The Austin Chronicle spoke with Mickey Keating directing GEP’s upcoming psycho-tense thriller DARLING.
Darling Mickey
Prolific director Mickey Keating dials into the Sixties
by Richard Whittaker
Mickey Keating can’t stop. The writer/director stunned SXSW audiences this spring with his X-Files-influenced horror Pod, he’s debuting his latest feature, Darling, at Fantastic Fest, and he’s already in post-production on his next project, Carnage Park. He said, “Honestly, man, I just love making movies, and when I’m not making movies, I’m panicking.”
Shot in black and white, and in 1:1.66 ratio as a deliberate homage to Repulsion and Stanley Kubrick’s early work, Keating describes Darling as “a Sixties-style descent into madness.” It follows the title character (Lauren Ashley Carter, Pod, Jug Face) as she takes the job of caretaker in a Manhattan apartment, only to discover there’s something far more sinister lurking in the Upper East Side than roaches and rats. “I love films about loners,” Keating said, and while Darling may be geographically distant from the rural isolation of Pod, they are still connected. He said, “What we really tried to capture was this isolated, ghostly sensibility in a place where there are millions and millions of people at any corner.”
Carter isn’t the only Pod alumnus here, with co-stars Brian Morvant and Larry Fessenden making the trip to the Big Apple. The reason for their casting was simple: Keating had a great experience working with them the first time. “It seemed like some magical occurrence, so while we’re waiting for sound mix, while we’re waiting for a composer, let’s go make another film.”
Some might find that quick turnaround daunting, but Keating pointed to the inspiration of John Cassavetes, who poured his own savings into Faces, or Sam Fuller, who shot the revolutionary Shock Corridor in 10 days. Confronted by that work ethic, he said, “It’s hard for me in my mind to make up an excuse and not be inspired. … If there’s a way for me to tell a story that makes sense in whatever box I’m currently confined in, I’ll find a way to make it work.”
Add Fessenden to the list of influences. Aside from acting, he’s also a respected writer, director, and producer, and widely seen as the patron saint of indie horror. Keating acknowledges a huge debt, both creatively and careerwise. As a college student, he found the number for Fessenden’s Glass Eye Pix production house in a press release, cold-called, and ended up with two summers of internships, “watching and observing and doing whatever they needed for me to do.” Calling his time there “a tremendously valuable learning experience,” he said that for aspiring young filmmakers, “Glass Eye Pix stood as a mecca; you can make art, you can make your independent films, you can tell your offbeat stories.”

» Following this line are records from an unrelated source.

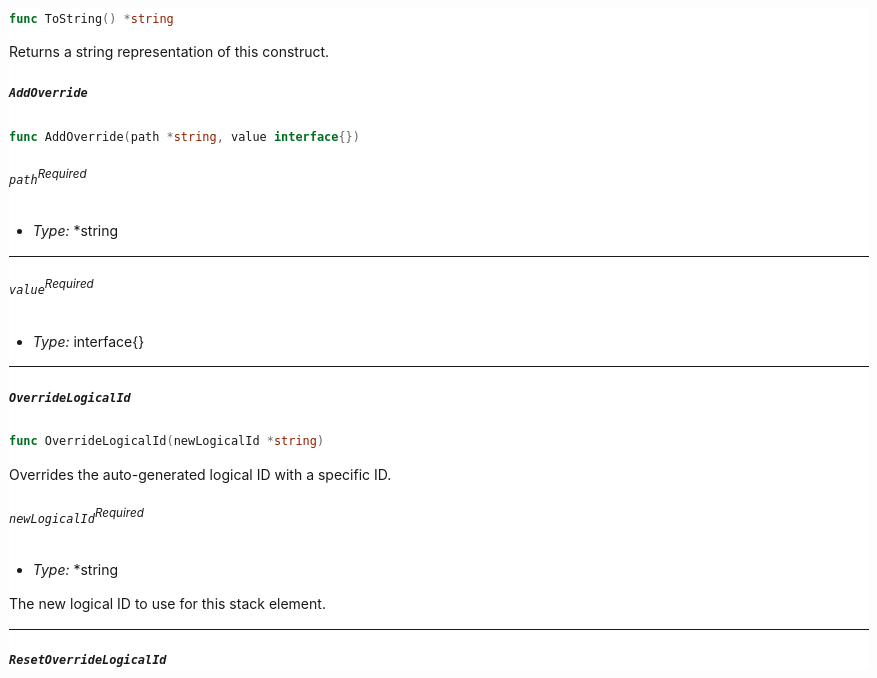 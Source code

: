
 ```go
func ToString() *string
```

Returns a string representation of this construct.

##### `AddOverride` <a name="AddOverride" id="rhizo-co-terraform-provider-oci.dataOciFleetSoftwareUpdateFsuCycle.DataOciFleetSoftwareUpdateFsuCycle.addOverride"></a>

```go
func AddOverride(path *string, value interface{})
```

###### `path`<sup>Required</sup> <a name="path" id="rhizo-co-terraform-provider-oci.dataOciFleetSoftwareUpdateFsuCycle.DataOciFleetSoftwareUpdateFsuCycle.addOverride.parameter.path"></a>

- *Type:* *string

---

###### `value`<sup>Required</sup> <a name="value" id="rhizo-co-terraform-provider-oci.dataOciFleetSoftwareUpdateFsuCycle.DataOciFleetSoftwareUpdateFsuCycle.addOverride.parameter.value"></a>

- *Type:* interface{}

---

##### `OverrideLogicalId` <a name="OverrideLogicalId" id="rhizo-co-terraform-provider-oci.dataOciFleetSoftwareUpdateFsuCycle.DataOciFleetSoftwareUpdateFsuCycle.overrideLogicalId"></a>

```go
func OverrideLogicalId(newLogicalId *string)
```

Overrides the auto-generated logical ID with a specific ID.

###### `newLogicalId`<sup>Required</sup> <a name="newLogicalId" id="rhizo-co-terraform-provider-oci.dataOciFleetSoftwareUpdateFsuCycle.DataOciFleetSoftwareUpdateFsuCycle.overrideLogicalId.parameter.newLogicalId"></a>

- *Type:* *string

The new logical ID to use for this stack element.

---

##### `ResetOverrideLogicalId` <a name="ResetOverrideLogicalId" id="rhizo-co-terraform-provider-oci.dataOciFleetSoftwareUpdateFsuCycle.DataOciFleetSoftwareUpdateFsuCycle.resetOverrideLogicalId"></a>
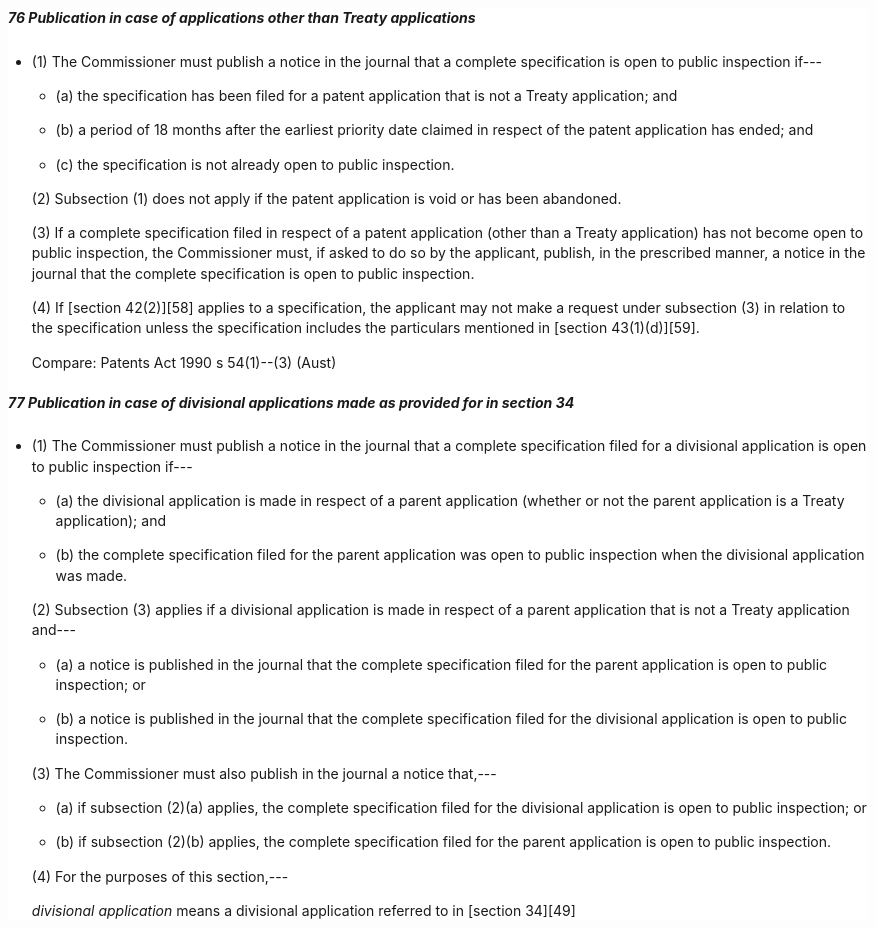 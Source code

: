 ##### 76 Publication in case of applications other than Treaty applications
    
*   (1) The Commissioner must publish a notice in the journal that a complete specification is open to public inspection if---
        
    *   (a) the specification has been filed for a patent application that is not a Treaty application; and
    
    *   (b) a period of 18 months after the earliest priority date claimed in respect of the patent application has ended; and
    
    *   (c) the specification is not already open to public inspection.
    
    (2) Subsection (1) does not apply if the patent application is void or has been abandoned.
    
    (3) If a complete specification filed in respect of a patent application (other than a Treaty application) has not become open to public inspection, the Commissioner must, if asked to do so by the applicant, publish, in the prescribed manner, a notice in the journal that the complete specification is open to public inspection.
    
    (4) If [section 42(2)][58] applies to a specification, the applicant may not make a request under subsection (3) in relation to the specification unless the specification includes the particulars mentioned in [section 43(1)(d)][59].
    
    Compare: Patents Act 1990 s 54(1)--(3) (Aust)

##### 77 Publication in case of divisional applications made as provided for in section 34
    
*   (1) The Commissioner must publish a notice in the journal that a complete specification filed for a divisional application is open to public inspection if---
        
    *   (a) the divisional application is made in respect of a parent application (whether or not the parent application is a Treaty application); and
    
    *   (b) the complete specification filed for the parent application was open to public inspection when the divisional application was made.
    
    (2) Subsection (3) applies if a divisional application is made in respect of a parent application that is not a Treaty application and---
        
    *   (a) a notice is published in the journal that the complete specification filed for the parent application is open to public inspection; or
    
    *   (b) a notice is published in the journal that the complete specification filed for the divisional application is open to public inspection.
    
    (3) The Commissioner must also publish in the journal a notice that,---
        
    *   (a) if subsection (2)(a) applies, the complete specification filed for the divisional application is open to public inspection; or
    
    *   (b) if subsection (2)(b) applies, the complete specification filed for the parent application is open to public inspection.
    
    (4) For the purposes of this section,---
    
    _divisional application_ means a divisional application referred to in [section 34][49]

The trio of Fessenden, Cassavetes, and Fuller weren’t the only independently minded auteurs that inspired Keating. During the editing of Pod, he immersed himself in the work of experimental filmmakers Hollis Frampton and Stan Brakhage, and their aesthetics seeped into his own approach to storytelling. He describes that as a reaction to too many contemporary indie horrors that feel like “pseudo-studio films on a smaller budget. You don’t see that kind of freedom and enthusiasm with editing and experimentalism that you got in the Sixties and Seventies.”
Darling screens Friday, Sept. 25, 5:20pm, and Thursday, Oct. 1, 1:30pm.
Fantastic Fest 2015 runs Sept. 24 through Oct. 1 at the Alamo South Lamar. Fest badges are sold out, but often during the festival, individual tickets for films will open up, so patient and intrepid Austinites still have a chance to sample the wide array of films on offer. See www.fantasticfest.com for more info.